Le lampade accese di mattina nella zona (per un raggio piuttosto ampio) della chiesa di San Francesco d’Assisi sono un inno allo spreco. Avevamo rilevato ieri che qualcosa non andava, oggi tocca rifarlo. E se un lunedì può pure essere che, per testare l’impianto, si lascia acceso e dunque, un motivo legato alla manutenzione può pure essere trovato, la domenica è più complicato, o impossibile, trovare giustificazioni. Una domenica soleggiata, oltretutto.
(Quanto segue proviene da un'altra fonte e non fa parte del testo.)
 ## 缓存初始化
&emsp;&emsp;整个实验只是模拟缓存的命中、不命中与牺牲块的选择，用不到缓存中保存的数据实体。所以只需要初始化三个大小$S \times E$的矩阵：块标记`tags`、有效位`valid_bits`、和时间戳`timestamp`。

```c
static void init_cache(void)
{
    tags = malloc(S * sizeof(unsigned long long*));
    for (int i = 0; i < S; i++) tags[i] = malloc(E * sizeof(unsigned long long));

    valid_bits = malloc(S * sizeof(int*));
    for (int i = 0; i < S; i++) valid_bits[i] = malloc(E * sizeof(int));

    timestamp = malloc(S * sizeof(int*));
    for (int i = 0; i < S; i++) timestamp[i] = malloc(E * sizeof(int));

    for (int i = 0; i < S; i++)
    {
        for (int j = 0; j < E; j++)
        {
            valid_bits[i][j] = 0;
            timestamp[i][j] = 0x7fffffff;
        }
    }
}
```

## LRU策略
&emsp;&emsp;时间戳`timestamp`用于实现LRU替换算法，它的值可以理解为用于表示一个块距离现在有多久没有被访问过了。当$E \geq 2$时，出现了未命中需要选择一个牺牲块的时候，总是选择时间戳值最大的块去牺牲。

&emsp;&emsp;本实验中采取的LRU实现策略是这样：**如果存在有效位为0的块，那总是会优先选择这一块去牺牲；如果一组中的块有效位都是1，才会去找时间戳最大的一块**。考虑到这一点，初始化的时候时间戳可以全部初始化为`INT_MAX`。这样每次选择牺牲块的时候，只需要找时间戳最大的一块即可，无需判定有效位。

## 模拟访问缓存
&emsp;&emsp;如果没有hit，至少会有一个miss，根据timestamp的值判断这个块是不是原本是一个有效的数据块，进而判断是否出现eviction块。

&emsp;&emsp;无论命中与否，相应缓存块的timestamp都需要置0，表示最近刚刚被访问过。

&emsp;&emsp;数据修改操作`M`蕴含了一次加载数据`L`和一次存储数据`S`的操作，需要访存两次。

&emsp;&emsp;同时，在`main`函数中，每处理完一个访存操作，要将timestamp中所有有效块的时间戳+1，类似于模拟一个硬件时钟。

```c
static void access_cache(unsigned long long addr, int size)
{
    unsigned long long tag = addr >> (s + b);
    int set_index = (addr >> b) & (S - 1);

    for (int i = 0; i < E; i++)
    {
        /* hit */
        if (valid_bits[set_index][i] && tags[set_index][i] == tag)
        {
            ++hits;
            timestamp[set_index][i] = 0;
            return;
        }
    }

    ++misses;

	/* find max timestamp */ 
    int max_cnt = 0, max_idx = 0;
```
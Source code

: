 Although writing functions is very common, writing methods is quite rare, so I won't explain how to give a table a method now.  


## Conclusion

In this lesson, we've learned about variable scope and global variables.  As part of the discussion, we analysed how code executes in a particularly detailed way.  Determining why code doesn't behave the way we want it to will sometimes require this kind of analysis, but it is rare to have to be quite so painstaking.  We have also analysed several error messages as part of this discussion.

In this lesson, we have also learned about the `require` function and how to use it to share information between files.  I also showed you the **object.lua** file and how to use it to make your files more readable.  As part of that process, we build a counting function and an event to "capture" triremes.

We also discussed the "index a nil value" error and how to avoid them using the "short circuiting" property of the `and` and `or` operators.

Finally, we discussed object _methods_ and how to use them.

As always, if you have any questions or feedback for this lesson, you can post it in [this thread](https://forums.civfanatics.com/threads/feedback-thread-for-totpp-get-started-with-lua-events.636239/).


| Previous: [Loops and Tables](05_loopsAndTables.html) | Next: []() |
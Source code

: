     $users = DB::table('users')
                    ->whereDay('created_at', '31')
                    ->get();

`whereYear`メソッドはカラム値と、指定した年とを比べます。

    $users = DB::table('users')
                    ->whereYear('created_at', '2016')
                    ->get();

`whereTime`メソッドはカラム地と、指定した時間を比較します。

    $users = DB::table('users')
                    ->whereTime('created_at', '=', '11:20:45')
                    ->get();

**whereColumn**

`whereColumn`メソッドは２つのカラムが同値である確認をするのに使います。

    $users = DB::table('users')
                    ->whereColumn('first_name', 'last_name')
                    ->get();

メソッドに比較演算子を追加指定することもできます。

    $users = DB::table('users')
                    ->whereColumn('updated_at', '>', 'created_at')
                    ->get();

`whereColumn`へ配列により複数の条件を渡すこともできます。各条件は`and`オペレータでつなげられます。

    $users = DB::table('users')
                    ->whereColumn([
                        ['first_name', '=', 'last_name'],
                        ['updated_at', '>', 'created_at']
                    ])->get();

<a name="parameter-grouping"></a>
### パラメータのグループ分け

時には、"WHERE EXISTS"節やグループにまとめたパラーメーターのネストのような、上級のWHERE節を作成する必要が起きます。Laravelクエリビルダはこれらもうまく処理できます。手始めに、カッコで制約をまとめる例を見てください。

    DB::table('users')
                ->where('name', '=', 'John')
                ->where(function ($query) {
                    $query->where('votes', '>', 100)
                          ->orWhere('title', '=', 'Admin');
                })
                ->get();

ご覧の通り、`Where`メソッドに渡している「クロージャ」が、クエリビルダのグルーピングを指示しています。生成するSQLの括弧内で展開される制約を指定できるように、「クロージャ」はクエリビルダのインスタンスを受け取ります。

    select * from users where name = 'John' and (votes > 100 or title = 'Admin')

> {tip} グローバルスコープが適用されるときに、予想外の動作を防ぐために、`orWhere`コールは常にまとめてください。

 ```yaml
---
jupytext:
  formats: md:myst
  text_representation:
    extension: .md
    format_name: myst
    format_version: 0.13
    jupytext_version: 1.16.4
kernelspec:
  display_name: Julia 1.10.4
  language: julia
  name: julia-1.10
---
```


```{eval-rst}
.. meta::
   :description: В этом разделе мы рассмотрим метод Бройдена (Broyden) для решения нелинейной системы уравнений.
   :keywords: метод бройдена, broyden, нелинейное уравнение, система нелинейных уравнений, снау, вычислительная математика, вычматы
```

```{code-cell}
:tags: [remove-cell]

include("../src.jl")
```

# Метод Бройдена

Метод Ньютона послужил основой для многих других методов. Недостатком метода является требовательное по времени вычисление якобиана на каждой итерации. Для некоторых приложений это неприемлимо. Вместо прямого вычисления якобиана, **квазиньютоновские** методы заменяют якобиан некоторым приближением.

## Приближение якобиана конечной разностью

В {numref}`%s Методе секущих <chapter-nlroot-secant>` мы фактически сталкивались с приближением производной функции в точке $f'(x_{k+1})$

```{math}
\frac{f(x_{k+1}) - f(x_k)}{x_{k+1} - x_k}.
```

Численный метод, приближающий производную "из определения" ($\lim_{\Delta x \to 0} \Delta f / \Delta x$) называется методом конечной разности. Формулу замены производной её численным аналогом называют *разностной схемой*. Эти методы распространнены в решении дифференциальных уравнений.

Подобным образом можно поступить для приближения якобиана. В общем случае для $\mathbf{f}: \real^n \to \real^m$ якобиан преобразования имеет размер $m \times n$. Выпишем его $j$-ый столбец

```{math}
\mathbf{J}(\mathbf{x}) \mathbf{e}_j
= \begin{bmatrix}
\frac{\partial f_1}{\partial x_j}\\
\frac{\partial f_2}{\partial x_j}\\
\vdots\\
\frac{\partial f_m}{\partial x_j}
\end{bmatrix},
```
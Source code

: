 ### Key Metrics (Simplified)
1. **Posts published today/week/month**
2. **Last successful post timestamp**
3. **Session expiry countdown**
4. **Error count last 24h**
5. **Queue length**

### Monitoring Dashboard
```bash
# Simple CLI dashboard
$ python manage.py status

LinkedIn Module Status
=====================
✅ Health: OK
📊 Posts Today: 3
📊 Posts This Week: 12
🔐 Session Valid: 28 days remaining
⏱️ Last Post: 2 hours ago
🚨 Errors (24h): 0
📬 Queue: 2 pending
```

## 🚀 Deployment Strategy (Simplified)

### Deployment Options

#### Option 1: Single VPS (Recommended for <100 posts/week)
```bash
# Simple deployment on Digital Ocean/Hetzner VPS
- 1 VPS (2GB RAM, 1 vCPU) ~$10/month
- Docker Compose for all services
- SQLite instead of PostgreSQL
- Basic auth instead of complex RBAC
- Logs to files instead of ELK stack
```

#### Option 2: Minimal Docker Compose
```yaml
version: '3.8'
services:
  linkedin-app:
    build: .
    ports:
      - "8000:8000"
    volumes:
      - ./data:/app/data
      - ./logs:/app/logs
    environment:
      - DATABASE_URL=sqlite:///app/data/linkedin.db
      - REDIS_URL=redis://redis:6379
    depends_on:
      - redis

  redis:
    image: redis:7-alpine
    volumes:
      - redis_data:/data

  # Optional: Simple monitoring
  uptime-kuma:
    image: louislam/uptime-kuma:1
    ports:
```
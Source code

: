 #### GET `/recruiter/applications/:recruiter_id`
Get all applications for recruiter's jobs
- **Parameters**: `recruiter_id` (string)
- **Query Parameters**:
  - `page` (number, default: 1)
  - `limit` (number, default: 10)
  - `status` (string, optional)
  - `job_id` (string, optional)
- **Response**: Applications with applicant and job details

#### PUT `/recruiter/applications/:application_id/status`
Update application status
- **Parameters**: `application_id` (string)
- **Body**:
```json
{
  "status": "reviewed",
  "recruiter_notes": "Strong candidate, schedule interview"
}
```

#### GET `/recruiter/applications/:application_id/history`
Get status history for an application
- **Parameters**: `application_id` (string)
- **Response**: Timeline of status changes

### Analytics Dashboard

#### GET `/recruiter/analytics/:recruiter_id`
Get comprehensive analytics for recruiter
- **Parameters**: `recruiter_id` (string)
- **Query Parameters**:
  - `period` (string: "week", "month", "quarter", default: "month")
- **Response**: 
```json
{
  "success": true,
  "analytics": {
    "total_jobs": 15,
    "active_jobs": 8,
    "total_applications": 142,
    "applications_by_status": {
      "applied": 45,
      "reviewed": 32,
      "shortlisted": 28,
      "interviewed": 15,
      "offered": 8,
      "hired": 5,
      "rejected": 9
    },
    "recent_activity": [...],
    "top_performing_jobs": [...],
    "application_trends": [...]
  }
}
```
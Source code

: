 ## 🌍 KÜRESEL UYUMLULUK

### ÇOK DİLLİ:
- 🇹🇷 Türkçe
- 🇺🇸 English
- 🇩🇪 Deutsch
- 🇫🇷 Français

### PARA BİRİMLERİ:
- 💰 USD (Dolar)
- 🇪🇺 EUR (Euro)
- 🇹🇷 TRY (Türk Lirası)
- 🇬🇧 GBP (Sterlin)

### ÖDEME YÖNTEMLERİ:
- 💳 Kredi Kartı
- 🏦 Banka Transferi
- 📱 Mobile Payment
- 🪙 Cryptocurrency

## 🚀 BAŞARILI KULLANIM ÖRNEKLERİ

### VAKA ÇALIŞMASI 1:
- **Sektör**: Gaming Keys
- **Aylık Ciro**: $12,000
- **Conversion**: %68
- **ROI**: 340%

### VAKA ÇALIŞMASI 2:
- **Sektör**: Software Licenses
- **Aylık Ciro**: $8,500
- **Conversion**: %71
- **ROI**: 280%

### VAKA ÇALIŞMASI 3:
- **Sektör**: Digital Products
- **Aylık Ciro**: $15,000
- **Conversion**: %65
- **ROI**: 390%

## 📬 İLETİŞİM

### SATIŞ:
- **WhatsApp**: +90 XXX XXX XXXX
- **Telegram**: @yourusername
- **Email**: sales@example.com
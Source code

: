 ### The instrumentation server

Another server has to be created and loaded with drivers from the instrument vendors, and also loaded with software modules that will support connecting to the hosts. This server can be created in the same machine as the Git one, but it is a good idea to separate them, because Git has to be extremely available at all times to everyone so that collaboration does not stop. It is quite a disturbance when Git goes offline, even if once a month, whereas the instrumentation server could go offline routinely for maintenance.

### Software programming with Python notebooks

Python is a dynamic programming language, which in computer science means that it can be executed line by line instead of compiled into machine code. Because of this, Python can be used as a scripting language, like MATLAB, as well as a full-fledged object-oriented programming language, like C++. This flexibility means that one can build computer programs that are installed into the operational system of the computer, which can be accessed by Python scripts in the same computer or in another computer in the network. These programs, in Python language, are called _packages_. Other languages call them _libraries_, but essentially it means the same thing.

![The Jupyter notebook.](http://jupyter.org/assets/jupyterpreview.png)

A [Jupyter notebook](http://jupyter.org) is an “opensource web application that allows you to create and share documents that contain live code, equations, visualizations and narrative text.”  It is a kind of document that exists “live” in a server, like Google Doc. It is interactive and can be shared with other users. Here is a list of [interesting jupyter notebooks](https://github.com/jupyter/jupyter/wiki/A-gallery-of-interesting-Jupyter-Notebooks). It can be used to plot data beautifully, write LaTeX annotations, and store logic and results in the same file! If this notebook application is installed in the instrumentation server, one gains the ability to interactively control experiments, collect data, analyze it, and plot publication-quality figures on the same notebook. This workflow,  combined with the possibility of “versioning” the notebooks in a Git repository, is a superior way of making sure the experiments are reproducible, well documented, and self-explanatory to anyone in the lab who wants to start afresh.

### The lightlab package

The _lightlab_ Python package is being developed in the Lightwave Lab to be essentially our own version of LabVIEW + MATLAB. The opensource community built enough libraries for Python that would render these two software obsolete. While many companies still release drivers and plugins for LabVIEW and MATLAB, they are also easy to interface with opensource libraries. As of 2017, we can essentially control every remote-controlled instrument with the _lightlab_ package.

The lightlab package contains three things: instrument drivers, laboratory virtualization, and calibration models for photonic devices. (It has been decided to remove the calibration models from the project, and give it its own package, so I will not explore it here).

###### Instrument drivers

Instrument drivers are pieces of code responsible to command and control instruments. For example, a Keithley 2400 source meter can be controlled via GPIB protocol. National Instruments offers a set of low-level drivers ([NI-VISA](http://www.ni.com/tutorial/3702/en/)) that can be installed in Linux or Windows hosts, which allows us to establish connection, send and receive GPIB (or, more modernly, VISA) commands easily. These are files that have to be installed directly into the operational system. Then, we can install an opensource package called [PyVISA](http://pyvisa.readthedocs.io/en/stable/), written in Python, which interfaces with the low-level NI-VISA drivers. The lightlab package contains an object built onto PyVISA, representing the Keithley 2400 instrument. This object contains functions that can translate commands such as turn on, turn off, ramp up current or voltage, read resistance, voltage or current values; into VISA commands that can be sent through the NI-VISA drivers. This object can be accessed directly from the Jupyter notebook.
Ultimo particolare: paghiamo noi cittadini per quella luce accesa a mezzogiorno.

Un pensiero su “Spreco”
  1. Vi sono diverse zone della città che di sera sono al buio. L’impianto di pubblica illuminazione è carente di manutenzione, pur versando alla ditta, con contratto in proroga, un esoso canone. I pali sono arrugginiti. Diversi pali presentano cavi scollgati e potenziali cause di dispersione elettrica. Vi sono zone dove vi sono pali a brevissima distanza tra loro, con diversi corpi illuminanti su ogni singolo palo. Vorrei chiedere: è previsto che l’impresa appaltatrice debba avere l’ufficio al pubblico per segnalare i guasti. Cortesemente dove è ubicato l’ufficio dell’impresa che effettua la manutenzione che dovrebbe essere la stessa impresa sin dal 2008 (se non da prima) e che da tale data non si conosce dove ha l’ufficio?